California’s Wild Coast, an updated edition of California’s Wild Edge (2015), a book of “poetry, prints, and history” by woodcut artist Tom Killion with poet Gary Snyder, has just been published by Heyday Books in Berkeley.
The September issue of Harper’s magazine contains a major article by University of Kentucky professor Erik Reece titled “Bright Power, Dark Peace: Robinson Jeffers and the Hope of Human Extinction.” The article can be accessed here:
harpers.org/archive/2020/09/bright-power-dark-peace-robinson-jeffers-tor-house.

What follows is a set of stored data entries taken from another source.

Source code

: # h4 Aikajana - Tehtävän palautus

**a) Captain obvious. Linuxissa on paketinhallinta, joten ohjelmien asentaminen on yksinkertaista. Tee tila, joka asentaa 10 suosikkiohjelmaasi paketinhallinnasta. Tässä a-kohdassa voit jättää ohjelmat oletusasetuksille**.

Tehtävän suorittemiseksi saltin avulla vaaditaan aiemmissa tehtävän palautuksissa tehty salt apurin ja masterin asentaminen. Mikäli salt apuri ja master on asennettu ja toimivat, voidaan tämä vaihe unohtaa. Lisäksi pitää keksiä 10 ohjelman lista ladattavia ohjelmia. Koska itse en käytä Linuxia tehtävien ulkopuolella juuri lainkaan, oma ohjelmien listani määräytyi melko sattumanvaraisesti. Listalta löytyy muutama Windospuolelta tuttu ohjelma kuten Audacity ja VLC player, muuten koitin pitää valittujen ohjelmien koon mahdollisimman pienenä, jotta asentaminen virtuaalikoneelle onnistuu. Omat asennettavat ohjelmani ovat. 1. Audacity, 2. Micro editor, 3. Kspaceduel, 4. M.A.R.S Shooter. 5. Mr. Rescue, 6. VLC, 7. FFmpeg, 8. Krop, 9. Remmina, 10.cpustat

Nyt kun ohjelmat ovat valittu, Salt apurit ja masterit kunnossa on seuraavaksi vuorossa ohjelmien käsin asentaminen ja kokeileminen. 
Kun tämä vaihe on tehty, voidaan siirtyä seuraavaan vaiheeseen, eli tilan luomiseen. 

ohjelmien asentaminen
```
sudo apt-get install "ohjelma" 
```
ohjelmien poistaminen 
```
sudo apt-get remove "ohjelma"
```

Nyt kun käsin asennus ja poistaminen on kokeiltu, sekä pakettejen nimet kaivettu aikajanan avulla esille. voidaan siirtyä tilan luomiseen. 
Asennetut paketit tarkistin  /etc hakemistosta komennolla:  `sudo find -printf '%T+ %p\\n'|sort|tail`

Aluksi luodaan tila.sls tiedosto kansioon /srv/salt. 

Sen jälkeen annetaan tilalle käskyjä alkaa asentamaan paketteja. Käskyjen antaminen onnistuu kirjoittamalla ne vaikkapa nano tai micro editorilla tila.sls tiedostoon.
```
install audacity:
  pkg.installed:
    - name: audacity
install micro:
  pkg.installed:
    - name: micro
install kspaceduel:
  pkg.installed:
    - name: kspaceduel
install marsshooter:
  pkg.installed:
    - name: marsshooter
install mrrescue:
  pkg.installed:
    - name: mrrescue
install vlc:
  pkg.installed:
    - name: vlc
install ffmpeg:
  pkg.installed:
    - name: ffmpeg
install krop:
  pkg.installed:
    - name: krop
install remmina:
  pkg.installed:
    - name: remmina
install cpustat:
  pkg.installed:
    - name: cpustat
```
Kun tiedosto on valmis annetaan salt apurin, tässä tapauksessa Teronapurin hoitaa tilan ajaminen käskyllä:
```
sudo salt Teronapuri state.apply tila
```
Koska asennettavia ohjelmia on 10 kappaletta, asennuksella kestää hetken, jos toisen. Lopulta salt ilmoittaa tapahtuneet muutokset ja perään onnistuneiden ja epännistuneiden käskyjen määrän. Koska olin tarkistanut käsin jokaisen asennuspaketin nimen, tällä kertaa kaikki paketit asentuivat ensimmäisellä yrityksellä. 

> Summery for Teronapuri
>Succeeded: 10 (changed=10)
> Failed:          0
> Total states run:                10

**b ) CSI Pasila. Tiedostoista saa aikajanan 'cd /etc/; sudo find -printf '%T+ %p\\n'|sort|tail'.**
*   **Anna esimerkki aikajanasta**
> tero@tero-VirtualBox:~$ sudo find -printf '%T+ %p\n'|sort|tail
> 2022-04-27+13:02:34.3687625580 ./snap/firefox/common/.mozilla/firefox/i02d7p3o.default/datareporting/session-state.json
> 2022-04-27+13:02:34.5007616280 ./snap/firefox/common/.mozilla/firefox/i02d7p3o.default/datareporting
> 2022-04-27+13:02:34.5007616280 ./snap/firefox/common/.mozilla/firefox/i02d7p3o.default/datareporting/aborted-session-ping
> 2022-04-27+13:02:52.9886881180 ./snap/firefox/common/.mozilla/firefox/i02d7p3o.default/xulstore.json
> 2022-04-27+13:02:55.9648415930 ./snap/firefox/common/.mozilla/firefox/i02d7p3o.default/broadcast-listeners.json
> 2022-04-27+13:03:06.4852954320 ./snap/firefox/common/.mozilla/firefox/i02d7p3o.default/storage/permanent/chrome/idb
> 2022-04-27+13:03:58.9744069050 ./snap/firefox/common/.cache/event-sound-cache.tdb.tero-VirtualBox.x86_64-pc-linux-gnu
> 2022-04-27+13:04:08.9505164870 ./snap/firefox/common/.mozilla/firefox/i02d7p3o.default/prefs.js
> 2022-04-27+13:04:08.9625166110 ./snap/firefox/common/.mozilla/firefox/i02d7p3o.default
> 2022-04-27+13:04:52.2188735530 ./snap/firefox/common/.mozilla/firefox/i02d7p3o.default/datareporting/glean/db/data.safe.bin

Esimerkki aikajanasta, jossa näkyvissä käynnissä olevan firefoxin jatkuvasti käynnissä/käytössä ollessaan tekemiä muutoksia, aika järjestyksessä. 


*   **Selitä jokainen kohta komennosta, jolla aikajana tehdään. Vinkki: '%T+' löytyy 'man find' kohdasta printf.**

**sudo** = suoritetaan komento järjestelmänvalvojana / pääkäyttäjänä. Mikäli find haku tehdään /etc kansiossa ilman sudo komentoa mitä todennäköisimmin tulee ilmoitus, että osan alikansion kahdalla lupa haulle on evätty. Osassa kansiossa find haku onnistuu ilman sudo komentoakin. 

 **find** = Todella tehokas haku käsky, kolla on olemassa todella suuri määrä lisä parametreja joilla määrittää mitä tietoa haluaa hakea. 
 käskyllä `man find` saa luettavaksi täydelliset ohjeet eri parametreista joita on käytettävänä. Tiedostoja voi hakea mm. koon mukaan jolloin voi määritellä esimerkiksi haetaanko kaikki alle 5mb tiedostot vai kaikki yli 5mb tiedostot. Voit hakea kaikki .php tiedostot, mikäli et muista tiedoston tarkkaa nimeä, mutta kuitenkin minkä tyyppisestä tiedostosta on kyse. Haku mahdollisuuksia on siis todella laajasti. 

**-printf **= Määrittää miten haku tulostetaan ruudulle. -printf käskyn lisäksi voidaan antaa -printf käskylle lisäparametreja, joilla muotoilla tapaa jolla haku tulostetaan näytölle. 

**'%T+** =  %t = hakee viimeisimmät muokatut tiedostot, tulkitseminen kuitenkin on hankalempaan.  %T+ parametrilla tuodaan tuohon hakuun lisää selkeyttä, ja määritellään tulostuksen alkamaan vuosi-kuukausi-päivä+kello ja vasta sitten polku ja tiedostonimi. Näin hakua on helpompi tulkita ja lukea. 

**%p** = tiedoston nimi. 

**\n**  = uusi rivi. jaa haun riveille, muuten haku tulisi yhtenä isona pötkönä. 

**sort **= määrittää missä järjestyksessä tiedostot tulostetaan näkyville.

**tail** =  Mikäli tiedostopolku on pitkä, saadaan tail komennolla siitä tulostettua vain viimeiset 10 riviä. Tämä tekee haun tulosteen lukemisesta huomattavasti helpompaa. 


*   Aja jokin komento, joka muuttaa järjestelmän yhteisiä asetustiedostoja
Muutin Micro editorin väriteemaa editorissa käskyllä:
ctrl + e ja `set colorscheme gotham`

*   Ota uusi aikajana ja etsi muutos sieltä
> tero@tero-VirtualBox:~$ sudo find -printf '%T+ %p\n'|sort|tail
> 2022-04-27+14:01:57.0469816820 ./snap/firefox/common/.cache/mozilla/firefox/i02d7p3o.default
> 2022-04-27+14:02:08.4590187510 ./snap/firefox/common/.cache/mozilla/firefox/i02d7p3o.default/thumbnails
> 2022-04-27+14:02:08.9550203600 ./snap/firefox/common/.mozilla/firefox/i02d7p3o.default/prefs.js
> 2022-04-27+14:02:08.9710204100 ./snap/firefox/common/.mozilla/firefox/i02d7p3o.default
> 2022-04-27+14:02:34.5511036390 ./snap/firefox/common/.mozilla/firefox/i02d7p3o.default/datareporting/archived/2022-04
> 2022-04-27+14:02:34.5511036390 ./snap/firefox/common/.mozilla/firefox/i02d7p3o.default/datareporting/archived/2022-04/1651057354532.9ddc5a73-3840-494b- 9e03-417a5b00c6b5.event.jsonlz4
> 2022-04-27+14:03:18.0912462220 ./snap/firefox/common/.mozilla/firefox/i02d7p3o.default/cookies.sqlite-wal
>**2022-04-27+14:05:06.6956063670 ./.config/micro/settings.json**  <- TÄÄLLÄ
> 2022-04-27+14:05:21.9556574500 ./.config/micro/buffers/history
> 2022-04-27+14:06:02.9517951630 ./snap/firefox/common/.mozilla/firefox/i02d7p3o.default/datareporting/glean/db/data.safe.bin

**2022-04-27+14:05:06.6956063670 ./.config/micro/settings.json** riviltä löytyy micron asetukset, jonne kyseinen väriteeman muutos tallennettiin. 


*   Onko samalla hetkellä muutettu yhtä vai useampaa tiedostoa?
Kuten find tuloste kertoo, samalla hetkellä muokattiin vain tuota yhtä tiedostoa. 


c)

The San Francisco Chronicle published a feature article on Jeffers by California journalist Scott Anderson in its Sunday, September 13, edition. The article is available on the Chronicle website: datebook.sfchronicle.com/books/tech-trends-and-a-captivating-destination-help-california-rediscover-its-greatest-nature-writer.
Because of the pandemic quarantine that was imposed in March, the Philadelphia Orchestra canceled the concert that was to include the premiere of Jessica Hunt’s Climb. A new concert, which puts Jessica in company with Mozart and Brahms (instead of Beethoven) is now scheduled for October 15: philorch.org/performances/our-season/events-and-tickets/fall-2020-season/axmozart-piano-concerto-no-14. When not teaching as a professor at the Peabody Institute, Jessica serves as RJA’s social media coordinator.
“A Big Sur Sojourn: Scouting the Rugged Sea-Meets-Landscape that Fired the Imagination of So Many Writers,” a story by Elliott Almond with photographs by Karl Mondon, was published in the Bay Area Mercury News, May 17, 2020: pressreader.com/usa/the-mercury-news/20200517/284288187216697.
A previously unrecorded review of Be Angry at the Sun surfaced recently. Written by A. M. Klein in 1942 and originally published in the Canadian Jewish Chronicle, the review is titled “Robinson Jeffers—Proto-Fascist?” Acknowledging Jeffers’ genius as a poet, Klein nevertheless wonders why he wrote about Hitler the way he did in “The Bowl of Blood” and other poems. The review is included in Klein’s Literary Essays and Reviews, edited by Usher Caplan and M. W. Steinberg (University of Toronto, 1987). It can also be found in the journal itself, available at Google News. See page 4 of the February 6, 1942 issue: news.google.com/newspapers?nid=2Q0AJrNhS-QC.